Dataset items
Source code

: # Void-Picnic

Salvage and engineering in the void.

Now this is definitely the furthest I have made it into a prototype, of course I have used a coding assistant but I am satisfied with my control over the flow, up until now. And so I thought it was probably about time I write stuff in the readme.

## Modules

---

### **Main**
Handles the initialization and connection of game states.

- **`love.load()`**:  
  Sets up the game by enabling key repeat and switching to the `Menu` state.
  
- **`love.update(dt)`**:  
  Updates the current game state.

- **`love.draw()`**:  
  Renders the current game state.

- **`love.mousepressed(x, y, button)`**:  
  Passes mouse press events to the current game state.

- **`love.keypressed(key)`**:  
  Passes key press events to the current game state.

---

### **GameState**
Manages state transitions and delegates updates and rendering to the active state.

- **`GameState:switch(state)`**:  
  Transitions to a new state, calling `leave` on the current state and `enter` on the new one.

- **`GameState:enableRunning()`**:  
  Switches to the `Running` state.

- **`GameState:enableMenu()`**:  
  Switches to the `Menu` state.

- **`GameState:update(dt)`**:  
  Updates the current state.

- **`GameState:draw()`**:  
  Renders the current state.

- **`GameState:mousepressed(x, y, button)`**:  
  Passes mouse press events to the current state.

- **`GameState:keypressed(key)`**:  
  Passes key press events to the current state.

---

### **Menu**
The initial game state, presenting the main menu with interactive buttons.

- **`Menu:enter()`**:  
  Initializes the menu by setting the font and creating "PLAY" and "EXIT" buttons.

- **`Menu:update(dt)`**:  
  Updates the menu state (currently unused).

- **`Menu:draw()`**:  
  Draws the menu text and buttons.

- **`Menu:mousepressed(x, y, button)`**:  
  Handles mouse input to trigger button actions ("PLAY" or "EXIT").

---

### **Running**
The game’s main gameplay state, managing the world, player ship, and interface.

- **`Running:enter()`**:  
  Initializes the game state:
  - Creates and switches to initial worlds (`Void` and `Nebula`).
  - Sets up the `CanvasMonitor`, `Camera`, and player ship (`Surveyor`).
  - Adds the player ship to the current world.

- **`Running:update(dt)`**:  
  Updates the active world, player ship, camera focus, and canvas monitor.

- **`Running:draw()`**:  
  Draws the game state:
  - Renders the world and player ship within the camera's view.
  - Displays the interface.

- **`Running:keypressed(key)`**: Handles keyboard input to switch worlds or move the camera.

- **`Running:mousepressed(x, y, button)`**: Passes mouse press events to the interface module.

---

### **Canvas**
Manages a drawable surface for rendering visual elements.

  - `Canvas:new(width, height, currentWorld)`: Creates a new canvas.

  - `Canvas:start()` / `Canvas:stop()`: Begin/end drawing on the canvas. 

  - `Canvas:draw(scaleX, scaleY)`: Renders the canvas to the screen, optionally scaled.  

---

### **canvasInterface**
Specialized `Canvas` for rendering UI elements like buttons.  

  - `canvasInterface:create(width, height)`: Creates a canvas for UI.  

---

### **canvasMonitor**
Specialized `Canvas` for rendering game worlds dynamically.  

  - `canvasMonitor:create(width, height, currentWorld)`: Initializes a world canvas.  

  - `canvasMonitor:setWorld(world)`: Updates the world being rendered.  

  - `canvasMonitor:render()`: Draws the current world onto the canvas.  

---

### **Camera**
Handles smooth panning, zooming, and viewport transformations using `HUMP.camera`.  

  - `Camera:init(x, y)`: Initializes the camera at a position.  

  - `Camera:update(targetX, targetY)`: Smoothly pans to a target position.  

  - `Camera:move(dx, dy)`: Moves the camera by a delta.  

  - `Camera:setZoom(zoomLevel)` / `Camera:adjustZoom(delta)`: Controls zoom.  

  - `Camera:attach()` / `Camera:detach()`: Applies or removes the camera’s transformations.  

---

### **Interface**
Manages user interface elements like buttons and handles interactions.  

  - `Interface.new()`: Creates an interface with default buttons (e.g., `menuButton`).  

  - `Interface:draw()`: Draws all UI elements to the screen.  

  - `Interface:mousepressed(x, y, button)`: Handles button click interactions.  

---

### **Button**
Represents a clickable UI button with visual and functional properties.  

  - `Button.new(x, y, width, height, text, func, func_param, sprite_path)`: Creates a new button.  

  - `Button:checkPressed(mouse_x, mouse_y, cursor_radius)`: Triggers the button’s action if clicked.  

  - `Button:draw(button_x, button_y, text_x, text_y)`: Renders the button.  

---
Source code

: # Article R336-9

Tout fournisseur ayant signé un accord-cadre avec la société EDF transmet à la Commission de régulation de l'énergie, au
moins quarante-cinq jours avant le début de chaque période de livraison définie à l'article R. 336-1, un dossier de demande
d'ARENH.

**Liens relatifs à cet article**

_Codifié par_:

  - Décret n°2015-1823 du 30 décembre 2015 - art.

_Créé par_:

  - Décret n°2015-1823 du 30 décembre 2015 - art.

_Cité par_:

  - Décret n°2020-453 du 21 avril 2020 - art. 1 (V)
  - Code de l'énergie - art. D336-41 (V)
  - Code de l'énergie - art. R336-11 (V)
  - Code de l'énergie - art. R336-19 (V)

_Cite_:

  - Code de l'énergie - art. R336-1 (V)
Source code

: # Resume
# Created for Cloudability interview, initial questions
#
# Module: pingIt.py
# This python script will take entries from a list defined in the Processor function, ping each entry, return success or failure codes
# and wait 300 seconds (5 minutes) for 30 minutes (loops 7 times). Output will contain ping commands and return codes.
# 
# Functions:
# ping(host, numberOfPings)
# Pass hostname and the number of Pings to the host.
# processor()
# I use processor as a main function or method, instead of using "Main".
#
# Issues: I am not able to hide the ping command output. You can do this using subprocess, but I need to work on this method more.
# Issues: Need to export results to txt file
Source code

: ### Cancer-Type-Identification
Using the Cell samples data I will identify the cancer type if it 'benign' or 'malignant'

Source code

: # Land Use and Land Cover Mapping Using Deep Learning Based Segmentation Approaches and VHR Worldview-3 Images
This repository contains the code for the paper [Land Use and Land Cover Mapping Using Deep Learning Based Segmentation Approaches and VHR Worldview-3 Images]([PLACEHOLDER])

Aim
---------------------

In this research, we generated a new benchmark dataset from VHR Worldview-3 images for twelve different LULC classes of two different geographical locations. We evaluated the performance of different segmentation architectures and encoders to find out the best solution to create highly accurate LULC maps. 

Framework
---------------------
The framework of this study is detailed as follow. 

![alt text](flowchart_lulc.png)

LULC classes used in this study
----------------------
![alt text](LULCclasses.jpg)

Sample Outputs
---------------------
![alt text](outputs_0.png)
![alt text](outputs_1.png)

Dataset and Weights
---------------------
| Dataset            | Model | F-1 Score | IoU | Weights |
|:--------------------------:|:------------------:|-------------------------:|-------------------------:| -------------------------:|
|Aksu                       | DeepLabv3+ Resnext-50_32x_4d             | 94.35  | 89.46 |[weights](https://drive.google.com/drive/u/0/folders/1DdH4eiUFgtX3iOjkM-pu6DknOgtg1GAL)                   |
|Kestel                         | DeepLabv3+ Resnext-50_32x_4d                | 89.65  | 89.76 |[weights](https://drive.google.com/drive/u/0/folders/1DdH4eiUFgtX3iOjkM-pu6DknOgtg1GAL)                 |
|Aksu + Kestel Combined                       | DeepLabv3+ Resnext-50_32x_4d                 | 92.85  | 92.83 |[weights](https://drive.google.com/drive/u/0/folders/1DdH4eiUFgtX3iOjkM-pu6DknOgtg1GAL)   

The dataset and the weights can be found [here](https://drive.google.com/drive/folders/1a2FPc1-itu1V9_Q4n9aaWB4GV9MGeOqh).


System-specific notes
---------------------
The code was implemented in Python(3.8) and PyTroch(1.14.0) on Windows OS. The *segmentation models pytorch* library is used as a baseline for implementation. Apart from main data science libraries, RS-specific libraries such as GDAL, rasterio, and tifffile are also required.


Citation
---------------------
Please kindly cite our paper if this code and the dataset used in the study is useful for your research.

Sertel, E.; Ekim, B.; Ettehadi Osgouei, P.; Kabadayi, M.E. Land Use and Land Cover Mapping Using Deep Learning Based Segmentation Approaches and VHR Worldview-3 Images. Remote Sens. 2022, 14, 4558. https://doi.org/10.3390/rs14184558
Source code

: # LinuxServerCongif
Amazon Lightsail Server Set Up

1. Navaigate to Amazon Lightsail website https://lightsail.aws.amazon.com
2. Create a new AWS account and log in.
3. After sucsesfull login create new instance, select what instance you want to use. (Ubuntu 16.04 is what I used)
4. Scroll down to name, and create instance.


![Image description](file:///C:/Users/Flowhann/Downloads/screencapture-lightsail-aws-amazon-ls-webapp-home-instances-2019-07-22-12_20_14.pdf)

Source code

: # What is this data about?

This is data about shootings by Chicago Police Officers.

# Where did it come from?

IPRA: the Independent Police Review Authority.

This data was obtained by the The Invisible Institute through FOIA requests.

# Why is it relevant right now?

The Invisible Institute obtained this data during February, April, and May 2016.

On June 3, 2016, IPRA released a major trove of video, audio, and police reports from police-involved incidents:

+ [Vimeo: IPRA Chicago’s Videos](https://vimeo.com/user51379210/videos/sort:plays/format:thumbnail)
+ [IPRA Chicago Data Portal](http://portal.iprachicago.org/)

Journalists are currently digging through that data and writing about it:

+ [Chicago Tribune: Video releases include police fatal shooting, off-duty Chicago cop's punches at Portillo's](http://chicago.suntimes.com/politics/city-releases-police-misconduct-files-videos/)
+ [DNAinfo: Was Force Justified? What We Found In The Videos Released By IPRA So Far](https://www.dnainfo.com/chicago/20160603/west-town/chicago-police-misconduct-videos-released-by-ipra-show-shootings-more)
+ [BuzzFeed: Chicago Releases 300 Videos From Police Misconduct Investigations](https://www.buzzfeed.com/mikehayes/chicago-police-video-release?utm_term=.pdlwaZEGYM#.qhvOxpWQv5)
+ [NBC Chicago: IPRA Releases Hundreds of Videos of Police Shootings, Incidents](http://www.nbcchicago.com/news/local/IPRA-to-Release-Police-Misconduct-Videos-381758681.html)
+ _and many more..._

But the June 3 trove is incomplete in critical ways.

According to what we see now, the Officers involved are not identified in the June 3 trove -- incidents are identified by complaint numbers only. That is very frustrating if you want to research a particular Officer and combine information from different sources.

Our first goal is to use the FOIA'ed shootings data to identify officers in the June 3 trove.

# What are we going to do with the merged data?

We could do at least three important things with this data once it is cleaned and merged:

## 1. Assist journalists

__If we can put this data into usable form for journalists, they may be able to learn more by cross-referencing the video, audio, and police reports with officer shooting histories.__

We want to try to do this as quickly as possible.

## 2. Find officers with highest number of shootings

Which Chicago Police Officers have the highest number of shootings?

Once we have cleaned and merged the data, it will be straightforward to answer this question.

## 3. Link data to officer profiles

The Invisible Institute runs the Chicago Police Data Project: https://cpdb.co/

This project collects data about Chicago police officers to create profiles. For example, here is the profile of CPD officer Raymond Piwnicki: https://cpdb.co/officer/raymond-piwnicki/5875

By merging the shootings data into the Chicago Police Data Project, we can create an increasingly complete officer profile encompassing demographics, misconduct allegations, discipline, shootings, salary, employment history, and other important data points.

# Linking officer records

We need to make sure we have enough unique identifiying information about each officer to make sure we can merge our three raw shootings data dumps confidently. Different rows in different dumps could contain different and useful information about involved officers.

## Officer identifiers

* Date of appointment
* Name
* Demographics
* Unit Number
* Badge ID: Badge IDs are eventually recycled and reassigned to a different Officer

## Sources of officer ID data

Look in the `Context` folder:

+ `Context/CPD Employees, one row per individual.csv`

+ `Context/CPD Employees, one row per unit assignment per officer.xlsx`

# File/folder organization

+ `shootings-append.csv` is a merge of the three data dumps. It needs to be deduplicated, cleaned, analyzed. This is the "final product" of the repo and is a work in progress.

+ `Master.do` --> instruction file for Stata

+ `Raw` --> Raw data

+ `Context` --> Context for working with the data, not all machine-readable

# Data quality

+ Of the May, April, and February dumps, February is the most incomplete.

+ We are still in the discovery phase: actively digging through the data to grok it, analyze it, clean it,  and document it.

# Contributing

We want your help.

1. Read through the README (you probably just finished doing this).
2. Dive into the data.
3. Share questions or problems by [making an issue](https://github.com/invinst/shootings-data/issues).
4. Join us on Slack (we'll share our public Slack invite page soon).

[TASK TO CARRY OUT]
Above are the entries; repeat their lines exactly, from the first through the one that contains "Salvage and engineering in the void.".

[EXERCISE RESULT]
Source code

: # Void-Picnic

Salvage and engineering in the void.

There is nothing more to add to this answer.